═══ Data ═══
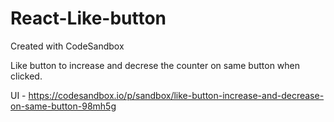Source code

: # React-Like-button
Created with CodeSandbox

Like button to increase and decrese the counter on same button when clicked.

UI - https://codesandbox.io/p/sandbox/like-button-increase-and-decrease-on-same-button-98mh5g


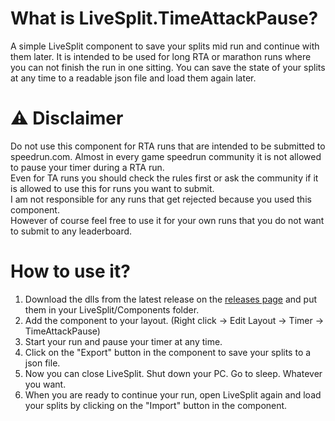 ﻿# What is LiveSplit.TimeAttackPause?
A simple LiveSplit component to save your splits mid run and continue with them later.
It is intended to be used for long RTA or marathon runs where you can not finish the run in one sitting.
You can save the state of your splits at any time to a readable json file and load them again later.

# &#9888; Disclaimer
Do not use this component for RTA runs that are intended to be submitted to speedrun.com.
Almost in every game speedrun community it is not allowed to pause your timer during a RTA run.  
Even for TA runs you should check the rules first or ask the community if it is allowed to use this for runs you want to submit.  
I am not responsible for any runs that get rejected because you used this component.  
However of course feel free to use it for your own runs that you do not want to submit to any leaderboard.


# How to use it?
1. Download the dlls from the latest release on the [releases page]() and put them in your LiveSplit/Components folder.
2. Add the component to your layout. (Right click &rarr; Edit Layout &rarr; Timer &rarr; TimeAttackPause)
3. Start your run and pause your timer at any time.
4. Click on the "Export" button in the component to save your splits to a json file.
5. Now you can close LiveSplit. Shut down your PC. Go to sleep. Whatever you want.
6. When you are ready to continue your run, open LiveSplit again and load your splits by clicking on the "Import" button in the component.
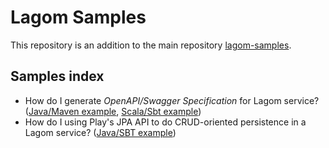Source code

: # Lagom Samples

This repository is an addition to the main repository [lagom-samples](https://github.com/lagom/lagom-samples).

## Samples index

* How do I generate _OpenAPI/Swagger Specification_ for Lagom service? ([Java/Maven example](openapi/java/README.md), [Scala/Sbt example](openapi/scala/README.md))
* How do I using Play's JPA API to do CRUD-oriented persistence in a Lagom service? ([Java/SBT example](jpa-crud/java-sbt/README.md))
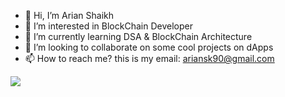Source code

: - 👋 Hi, I’m Arian Shaikh
- 👀 I’m interested in BlockChain Developer
- 🌱 I’m currently learning DSA & BlockChain Architecture
- 💞️ I’m looking to collaborate on some cool projects on dApps
- 📫 How to reach me? this is my email: ariansk90@gmail.com

<!---
arian0zen/arian0zen is a ✨ special ✨ repository because its `README.md` (this file) appears on your GitHub profile.
You can click the Preview link to take a look at your changes.
--->


<img align="center" src="http://github-readme-streak-stats.herokuapp.com?user=arian0zen&theme=prussian&hide_border=true&currStreakLabel=DDDDDD)](https://git.io/streak-stats"/>


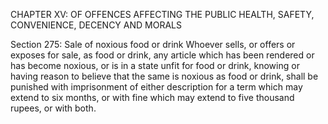 CHAPTER XV: OF OFFENCES AFFECTING THE PUBLIC HEALTH, SAFETY, CONVENIENCE, DECENCY AND MORALS

Section 275: Sale of noxious food or drink
Whoever sells, or offers or exposes for sale, as food or drink, any article which has been rendered or has become noxious, or is in a state unfit for food or drink, knowing or having reason to believe that the same is noxious as food or drink, shall be punished with imprisonment of either description for a term which may extend to six months, or with fine which may extend to five thousand rupees, or with both.

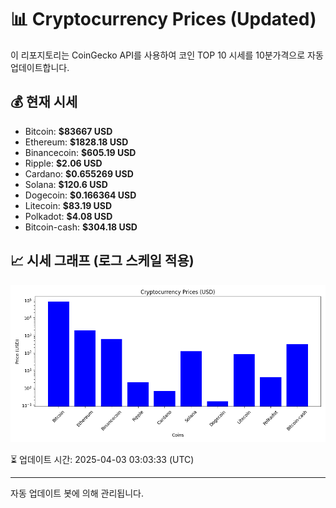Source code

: 
# 📊 Cryptocurrency Prices (Updated)

이 리포지토리는 CoinGecko API를 사용하여 코인 TOP 10 시세를 10분가격으로 자동 업데이트합니다.

## 💰 현재 시세
- Bitcoin: **$83667 USD**
- Ethereum: **$1828.18 USD**
- Binancecoin: **$605.19 USD**
- Ripple: **$2.06 USD**
- Cardano: **$0.655269 USD**
- Solana: **$120.6 USD**
- Dogecoin: **$0.166364 USD**
- Litecoin: **$83.19 USD**
- Polkadot: **$4.08 USD**
- Bitcoin-cash: **$304.18 USD**

## 📈 시세 그래프 (로그 스케일 적용)
![Crypto Prices](crypto_prices.png)

⏳ 업데이트 시간: 2025-04-03 03:03:33 (UTC)

---
자동 업데이트 봇에 의해 관리됩니다.
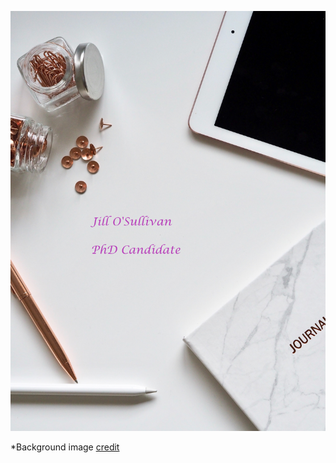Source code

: ![_](https://github.com/Jillosullivan/Jillosullivan/blob/master/github_readme_image.jpg)

*Background image [credit](https://unsplash.com/photos/PWxsExxrf5g)
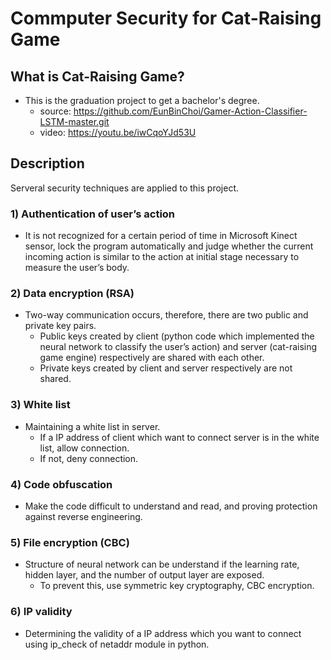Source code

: # Commputer Security for Cat-Raising Game

## What is Cat-Raising Game?
- This is the graduation project to get a bachelor's degree.
   - source: https://github.com/EunBinChoi/Gamer-Action-Classifier-LSTM-master.git
   - video: https://youtu.be/iwCqoYJd53U

## Description
Serveral security techniques are applied to this project.

### 1) Authentication of user’s action
- It is not recognized for a certain period of time in Microsoft Kinect sensor, lock the program automatically and judge whether the current incoming action is similar to the action at initial stage necessary to measure the user’s body.

### 2) Data encryption (RSA)
- Two-way communication occurs, therefore, there are two public and private key pairs.  
    * Public keys created by client (python code which implemented the neural network to classify the user’s action) and server (cat-raising game engine) respectively are shared with each other.
    * Private keys created by client and server respectively are not shared.

### 3) White list
- Maintaining a white list in server.
    * If a IP address of client which want to connect server is in the white list, allow connection.  
    *  If not, deny connection.

### 4) Code obfuscation
- Make the code difficult to understand and read, and proving protection against reverse engineering.

### 5) File encryption (CBC)
- Structure of neural network can be understand if the learning rate, hidden layer, and the number of output layer are exposed.  
    * To prevent this, use symmetric key cryptography, CBC encryption.

### 6) IP validity
- Determining the validity of a IP address which you want to connect using ip_check of netaddr module in python.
═══
_Work item_: Drop the images; return the entries above exactly as they appear.

_Exercise output_:
Source code

: # React-Like-button
Created with CodeSandbox

Like button to increase and decrese the counter on same button when clicked.

UI - https://codesandbox.io/p/sandbox/like-button-increase-and-decrease-on-same-button-98mh5g


 ﻿# What is LiveSplit.TimeAttackPause?
A simple LiveSplit component to save your splits mid run and continue with them later.
It is intended to be used for long RTA or marathon runs where you can not finish the run in one sitting.
You can save the state of your splits at any time to a readable json file and load them again later.

# &#9888; Disclaimer
Do not use this component for RTA runs that are intended to be submitted to speedrun.com.
Almost in every game speedrun community it is not allowed to pause your timer during a RTA run.  
Even for TA runs you should check the rules first or ask the community if it is allowed to use this for runs you want to submit.  
I am not responsible for any runs that get rejected because you used this component.  
However of course feel free to use it for your own runs that you do not want to submit to any leaderboard.


# How to use it?
1. Download the dlls from the latest release on the [releases page]() and put them in your LiveSplit/Components folder.
2. Add the component to your layout. (Right click &rarr; Edit Layout &rarr; Timer &rarr; TimeAttackPause)
3. Start your run and pause your timer at any time.
4. Click on the "Export" button in the component to save your splits to a json file.
5. Now you can close LiveSplit. Shut down your PC. Go to sleep. Whatever you want.
6. When you are ready to continue your run, open LiveSplit again and load your splits by clicking on the "Import" button in the component.
Source code

: # Lagom Samples

This repository is an addition to the main repository [lagom-samples](https://github.com/lagom/lagom-samples).

## Samples index

* How do I generate _OpenAPI/Swagger Specification_ for Lagom service? ([Java/Maven example](openapi/java/README.md), [Scala/Sbt example](openapi/scala/README.md))
* How do I using Play's JPA API to do CRUD-oriented persistence in a Lagom service? ([Java/SBT example](jpa-crud/java-sbt/README.md))
Source code

: - 👋 Hi, I’m Arian Shaikh
- 👀 I’m interested in BlockChain Developer
- 🌱 I’m currently learning DSA & BlockChain Architecture
- 💞️ I’m looking to collaborate on some cool projects on dApps
- 📫 How to reach me? this is my email: ariansk90@gmail.com

<!---
arian0zen/arian0zen is a ✨ special ✨ repository because its `README.md` (this file) appears on your GitHub profile.
You can click the Preview link to take a look at your changes.
--->


<img align="center" src="http://github-readme-streak-stats.herokuapp.com?user=arian0zen&theme=prussian&hide_border=true&currStreakLabel=DDDDDD)](https://git.io/streak-stats"/>


 CHAPTER XV: OF OFFENCES AFFECTING THE PUBLIC HEALTH, SAFETY, CONVENIENCE, DECENCY AND MORALS

Section 275: Sale of noxious food or drink
Whoever sells, or offers or exposes for sale, as food or drink, any article which has been rendered or has become noxious, or is in a state unfit for food or drink, knowing or having reason to believe that the same is noxious as food or drink, shall be punished with imprisonment of either description for a term which may extend to six months, or with fine which may extend to five thousand rupees, or with both.

Source code

: 
# 📊 Cryptocurrency Prices (Updated)

이 리포지토리는 CoinGecko API를 사용하여 코인 TOP 10 시세를 10분가격으로 자동 업데이트합니다.

## 💰 현재 시세
- Bitcoin: **$83667 USD**
- Ethereum: **$1828.18 USD**
- Binancecoin: **$605.19 USD**
- Ripple: **$2.06 USD**
- Cardano: **$0.655269 USD**
- Solana: **$120.6 USD**
- Dogecoin: **$0.166364 USD**
- Litecoin: **$83.19 USD**
- Polkadot: **$4.08 USD**
- Bitcoin-cash: **$304.18 USD**

## 📈 시세 그래프 (로그 스케일 적용)
![Crypto Prices](crypto_prices.png)

⏳ 업데이트 시간: 2025-04-03 03:03:33 (UTC)

---
자동 업데이트 봇에 의해 관리됩니다.
Source code

: ![_](https://github.com/Jillosullivan/Jillosullivan/blob/master/github_readme_image.jpg)

*Background image [credit](https://unsplash.com/photos/PWxsExxrf5g)
Source code

: # Commputer Security for Cat-Raising Game

## What is Cat-Raising Game?
- This is the graduation project to get a bachelor's degree.
   - source: https://github.com/EunBinChoi/Gamer-Action-Classifier-LSTM-master.git
   - video: https://youtu.be/iwCqoYJd53U

## Description
Serveral security techniques are applied to this project.

### 1) Authentication of user’s action
- It is not recognized for a certain period of time in Microsoft Kinect sensor, lock the program automatically and judge whether the current incoming action is similar to the action at initial stage necessary to measure the user’s body.

### 2) Data encryption (RSA)
- Two-way communication occurs, therefore, there are two public and private key pairs.  
    * Public keys created by client (python code which implemented the neural network to classify the user’s action) and server (cat-raising game engine) respectively are shared with each other.
    * Private keys created by client and server respectively are not shared.

### 3) White list
- Maintaining a white list in server.
    * If a IP address of client which want to connect server is in the white list, allow connection.  
    *  If not, deny connection.

### 4) Code obfuscation
- Make the code difficult to understand and read, and proving protection against reverse engineering.

### 5) File encryption (CBC)
- Structure of neural network can be understand if the learning rate, hidden layer, and the number of output layer are exposed.  
    * To prevent this, use symmetric key cryptography, CBC encryption.

### 6) IP validity
- Determining the validity of a IP address which you want to connect using ip_check of netaddr module in python.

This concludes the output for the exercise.